Ceux qui s’intéresseraient à celle-ci, sans appartenir à quelqu’un de ces groupes sont priés d’écrire au président du comité d’initiative ; celui-ci sera heureux de se mettre lui-même ou de mettre l’un de ses amis en relations avec eux.

La direction morale de l’œuvre appartient à tous ceux qui y collaborent ; soit qu’ils agissent par l’intermédiaire du ou des membres du Comité qu’ils connaissent, soit qu’ils écrivent au rédacteur du Bulletin comme il va être dit.

NOTRE BULLETIN

Le Bulletin de la « Crypte » comprendra en chacun de ses numéros :

1° Un compte-rendu détaillé – et in extenso pour les parties les plus importantes – des délibérations de la réunion précédente.

2° Quelques remarques sur leur signification, leur portée et leur valeur dans l’ensemble de nos travaux.

Il se pourra que, de la discussion, les idées principales ne se soient pas toujours suffisamment dégagées. Nous demanderons donc à nos amis, chaque fois qu’ils le jugeront bon, de communiquer leurs impressions et les idées nouvelles qu’a pu leur inspirer la réunion à notre rédacteur qui les condensera en un article.

3° Sous le titre de « Varia », la mention de tout événement intéressant notre oeuvre – et en particulier des renseignements sur les livres et les oeuvres se rapportant aux sujets traités en réunion.

4° Une correspondance.

En dehors des lettres de nos amis qui trouveront place dans la deuxième partie du Bulletin, nous serons heureux d’entrer en relation et de communiquer avec tous, particulièrement avec nos amis de province, pour nous éclairer ou les éclairer eux-mêmes, sur la nature de notre effort, son opportunité, ses conséquences, la direction à lui donner, etc…

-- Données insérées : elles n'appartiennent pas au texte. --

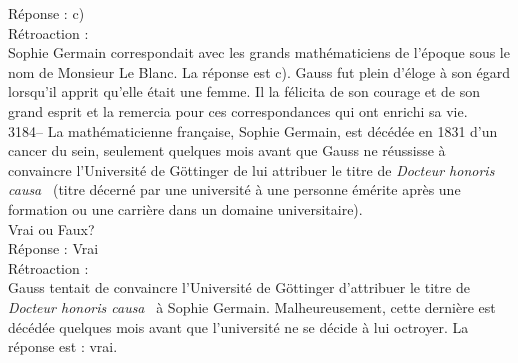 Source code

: \documentclass[letterpaper, 12pt]{article}
\begin{document}
R\'eponse : c)\\

R\'etroaction :\\
Sophie Germain correspondait avec les grands math\'ematiciens de l'\'epoque sous le nom de Monsieur Le Blanc. La r\'eponse est c). Gauss fut plein d'\'eloge \`a son \'egard lorsqu'il apprit qu'elle \'etait une femme. Il la f\'elicita de son courage et de son grand esprit et la remercia pour ces correspondances qui ont enrichi sa vie.\\


3184-- La math\'ematicienne fran\c caise, Sophie Germain, est d\'ec\'ed\'ee en 1831 d'un cancer du sein, seulement quelques mois avant que Gauss ne r\'eussisse \`a convaincre l'Universit\'e de G\"ottinger de lui attribuer le titre de \emph{Docteur honoris causa} \ (titre d\'ecern\'e par une universit\'e \`a une personne \'em\'erite apr\`es une formation ou une carri\`ere dans un domaine universitaire).\\
Vrai ou Faux?\\

R\'eponse : Vrai\\

R\'etroaction :\\
Gauss tentait de convaincre l'Universit\'e de G\"ottinger d'attribuer le titre de \emph{Docteur honoris causa} \ \`a Sophie Germain. Malheureusement, cette derni\`ere est d\'ec\'ed\'ee quelques mois avant que l'universit\'e ne se d\'ecide \`a lui octroyer. La r\'eponse est : vrai.\\
\end{document}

Particulièrement, les propositions de sujets pour les réunions seront les bienvenues – soit que l’on désire les entendre traiter, soit que l’on s’engage à le faire.

VARIA

M. Fonsegrive, nommé président de la Conférence Saint-Vincent de Paul de Plaisance, serait heureux que des jeunes gens voulussent bien se joindre à lui pour « essayer de faire quelque chose ».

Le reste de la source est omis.